Clinton Ends With A Marathon Sprint And A Sense “Of Joy”

The last few days of the Clinton campaign.

WHITE PLAINS, New York — On the eve of Election Day, over the course of 18 hours, three rallies, five flights, addressing a combined 43,000 people, Hillary Clinton ended her campaign Monday with a marathon sprint that marked a positive end to a race that has, for long stretches, felt like a slog to participants, the candidate included.

At events from Pittsburgh to Grand Rapids, Michigan, to Philadelphia, to Raleigh, North Carolina, Clinton spoke in aspirational terms about “an open, inclusive, big-hearted America,” framing the choice Tuesday as one between “division and unity” and telling voters at each stop that “our core values are being tested in this election.” The day recalled her husband’s famous nonstop 30-hour, 4,106-mile trip from east to west before his sweeping victory over George H. W. Bush.

Clinton channeled what she described as “a sense of potential — of joy.”

On this Monday morning, her last on the campaign trail, Clinton stepped out of her van holding her iPhone, still FaceTiming with her granddaughter, Charlotte. She turned the camera to the reporters, showing Charlotte the press corps that has followed her now for 575 long days.

“You see the big plane?”

It was a far cry from the candidate who, just 10 days earlier, entered the homestretch of the campaign under the cloud of new questions raised by FBI director James Comey, who, close to Election Day disclosed a new inquiry related to Clinton’s private email server in a letter to Congress. In the days that followed, she felt the need to address the development in her stump speech in quite sharp terms.
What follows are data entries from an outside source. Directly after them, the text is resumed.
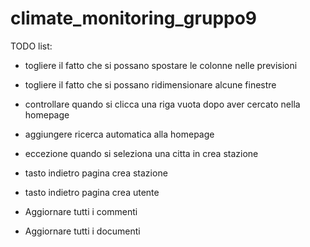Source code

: # climate_monitoring_gruppo9

TODO list:
- togliere il fatto che si possano spostare le colonne nelle previsioni
- togliere il fatto che si possano ridimensionare alcune finestre
- controllare quando si clicca una riga vuota dopo aver cercato nella homepage
- aggiungere ricerca automatica alla homepage
- eccezione quando si seleziona una citta in crea stazione
- tasto indietro pagina crea stazione
- tasto indietro pagina crea utente



- Aggiornare tutti i commenti
- Aggiornare tutti i documenti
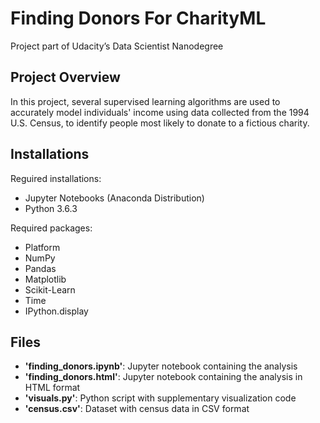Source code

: # Finding Donors For CharityML
Project part of Udacity’s Data Scientist Nanodegree

## Project Overview
In this project, several supervised learning algorithms are used to accurately model individuals' income using data collected from the 1994 U.S. Census, to identify people most likely to donate to a fictious charity.

## Installations
Reguired installations:
- Jupyter Notebooks (Anaconda Distribution)
- Python 3.6.3

Required packages:
- Platform
- NumPy
- Pandas
- Matplotlib
- Scikit-Learn
- Time
- IPython.display

## Files
- **'finding_donors.ipynb'**: Jupyter notebook containing the analysis
- **'finding_donors.html'**: Jupyter notebook containing the analysis in HTML format
- **'visuals.py'**: Python script with supplementary visualization code
- **'census.csv'**: Dataset with census data in CSV format
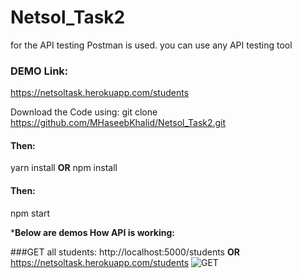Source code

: # Netsol_Task2

for the API testing Postman is used.
you can use any API testing tool

 ### DEMO Link:
https://netsoltask.herokuapp.com/students


Download the Code using:
git clone https://github.com/MHaseebKhalid/Netsol_Task2.git


#### Then:
yarn install
**OR**
npm install

#### Then:
npm start


***Below are demos How API is working:**


###GET all students:
http://localhost:5000/students
**OR**
https://netsoltask.herokuapp.com/students
![GET](https://user-images.githubusercontent.com/38959887/128004631-2cf23089-23df-46ed-a3b2-ca6c83b691fd.PNG)





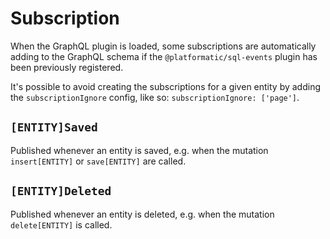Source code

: # Subscription 

When the GraphQL plugin is loaded, some subscriptions are automatically adding to
the GraphQL schema if the `@platformatic/sql-events` plugin has been previously registered.

It's possible to avoid creating the subscriptions for a given entity by adding the `subscriptionIgnore` config,
like so: `subscriptionIgnore: ['page']`.

## `[ENTITY]Saved`

Published whenever an entity is saved, e.g. when the mutation `insert[ENTITY]` or `save[ENTITY]` are called.

## `[ENTITY]Deleted`

Published whenever an entity is deleted, e.g. when the mutation `delete[ENTITY]` is called.
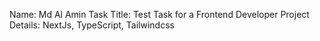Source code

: Name: Md Al Amin
Task Title: Test Task for a Frontend Developer
Project Details: NextJs, TypeScript, Tailwindcss
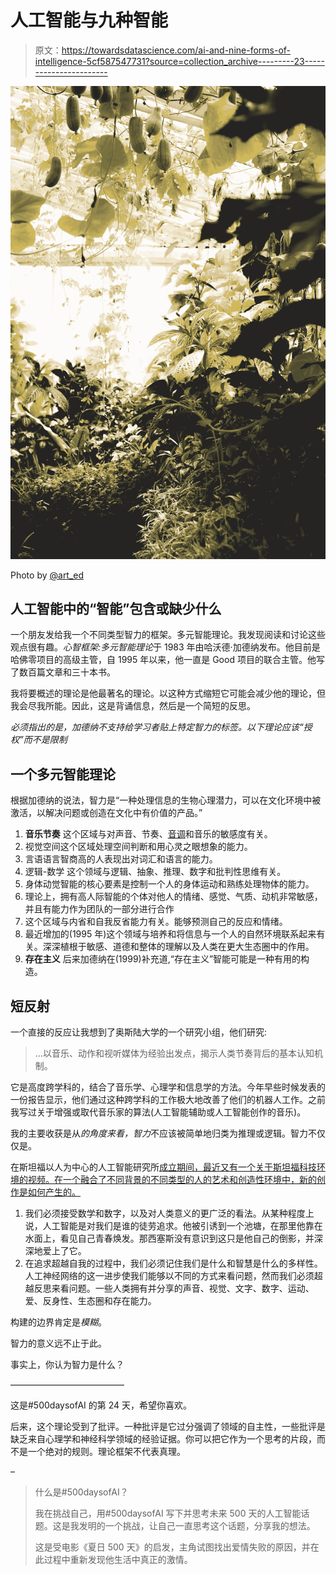 # 人工智能与九种智能

> 原文：<https://towardsdatascience.com/ai-and-nine-forms-of-intelligence-5cf587547731?source=collection_archive---------23----------------------->

![](img/0f66fe247b790932e1509e6cc4121542.png)

Photo by [@art_ed](https://unsplash.com/@art_ed)

## 人工智能中的“智能”包含或缺少什么

一个朋友发给我一个不同类型智力的框架。多元智能理论。我发现阅读和讨论这些观点很有趣。*心智框架:多元智能理论*于 1983 年由哈沃德·加德纳发布。他目前是哈佛零项目的高级主管，自 1995 年以来，他一直是 Good 项目的联合主管。他写了数百篇文章和三十本书。

我将要概述的理论是他最著名的理论。以这种方式缩短它可能会减少他的理论，但我会尽我所能。因此，这是背诵信息，然后是一个简短的反思。

*必须指出的是，加德纳不支持给学习者贴上特定智力的标签。以下理论应该“授权”而不是限制*

## 一个**多元智能理论**

根据加德纳的说法，智力是“一种处理信息的生物心理潜力，可以在文化环境中被激活，以解决问题或创造在文化中有价值的产品。”

1.  **音乐节奏**
    这个区域与对声音、节奏、[音调](https://en.wikipedia.org/wiki/Pitch_(music))和音乐的敏感度有关。
2.  视觉空间这个区域处理空间判断和用心灵之眼想象的能力。
3.  言语语言智商高的人表现出对词汇和语言的能力。
4.  逻辑-数学
    这个领域与逻辑、抽象、推理、数字和批判性思维有关。
5.  身体动觉智能的核心要素是控制一个人的身体运动和熟练处理物体的能力。
6.  理论上，拥有高人际智能的个体对他人的情绪、感觉、气质、动机非常敏感，并且有能力作为团队的一部分进行合作
7.  这个区域与内省和自我反省能力有关。能够预测自己的反应和情绪。
8.  最近增加的(1995 年)这个领域与培养和将信息与一个人的自然环境联系起来有关。深深植根于敏感、道德和整体的理解以及人类在更大生态圈中的作用。
9.  **存在主义**
    后来加德纳在(1999)补充道,“存在主义”智能可能是一种有用的构造。

## 短反射

一个直接的反应让我想到了奥斯陆大学的一个研究小组，他们研究:

> …以音乐、动作和视听媒体为经验出发点，揭示人类节奏背后的基本认知机制。

它是高度跨学科的，结合了音乐学、心理学和信息学的方法。今年早些时候发表的一份报告显示，他们通过这种跨学科的工作极大地改善了他们的机器人工作。之前我写过关于增强或取代音乐家的算法(人工智能辅助或人工智能创作的音乐)。

我的主要收获是从*的角度来看，智力*不应该被简单地归类为推理或逻辑。智力不仅仅是。

在斯坦福以人为中心的人工智能研究所[成立期间，最近又有一个关于斯坦福科技环境的视频。在一个融合了不同背景的不同类型的人的艺术和创造性环境中，新的创作是如何产生的。](https://hai.stanford.edu/)

1.  我们必须接受数学和数字，以及对人类意义的更广泛的看法。从某种程度上说，人工智能是对我们是谁的徒劳追求。他被引诱到一个池塘，在那里他靠在水面上，看见自己青春焕发。那西塞斯没有意识到这只是他自己的倒影，并深深地爱上了它。
2.  在追求超越自我的过程中，我们必须记住我们是什么和智慧是什么的多样性。人工神经网络的这一进步使我们能够以不同的方式来看问题，然而我们必须超越反思来看问题。一些人类拥有并分享的声音、视觉、文字、数字、运动、爱、反身性、生态圈和存在能力。

构建的边界肯定是*模糊*。

智力的意义远不止于此。

事实上，你认为智力是什么？

––––––––––––––––––––––––––

这是#500daysofAI 的第 24 天，希望你喜欢。

后来，这个理论受到了批评。一种批评是它过分强调了领域的自主性，一些批评是缺乏来自心理学和神经科学领域的经验证据。你可以把它作为一个思考的片段，而不是一个绝对的规则。理论框架不代表真理。

–

> 什么是#500daysofAI？
> 
> 我在挑战自己，用#500daysofAI 写下并思考未来 500 天的人工智能话题。这是我发明的一个挑战，让自己一直思考这个话题，分享我的想法。
> 
> 这是受电影《夏日 500 天》的启发，主角试图找出爱情失败的原因，并在此过程中重新发现他生活中真正的激情。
By the middle of last week, though, aides felt they had turned a corner on the controversy, finishing in the mode of a campaign confident in its robust get-out-the-vote operation and a candidate at ease with herself and the state of the race, seeming to savor these final days.


She brought old friends on the plane: Cheryl Mills, Maggie Williams, Capricia Marshall. She hung out backstage with Beyoncé and Jay Z in Cleveland. She made one last church stop in Philadelphia and bellowed, as she has most Sundays on the campaign trail, that “this is the day the lord has made — let us rejoice and be glad in it.” She told stories about her late mother on the stump. And in one moment of release, as a sudden downpour crashed down on a crowd in Pembroke Pines, Florida, her pantsuit speckled with rain, she lifted her arms to the sky. By the time Comey released a second letter, this one stating that the new inquiry had concluded nothing of consequence, Clinton didn’t bother to mention it.

“We just have to work until the last vote count is in. We are on a good track,” she told her press corps before mounting the stairs to the front cabin of her Boeing 737.

In Pittsburgh, at an outdoor rally colored by fall leaves, Clinton spotted a “Coal Miners for Hillary” sign in the crowd. “I’ll tell you sir,” she said, diverting from her speech, “I know how hard times are, and as I have said, and you can take it to the bank, I will not forget you.” In Grand Rapids, she took time to tell the story of her mother, who had been abandoned as a child by her family, and taught Clinton the importance of small acts of kindness. In Philadelphia, she told a crowd of 33,000, her largest of either her 2008 or 2016 campaigns, that she “regretted deeply how angry the tone of the campaign became,” before a voter in the crowd shouted, “It’s not your fault!” And in Raleigh, taking the stage around 1 a.m. in a brightly lit college arena, Clinton watched a performance by Lady Gaga, took the stage, and joked, “You know, this is so energizing. We could keep going.”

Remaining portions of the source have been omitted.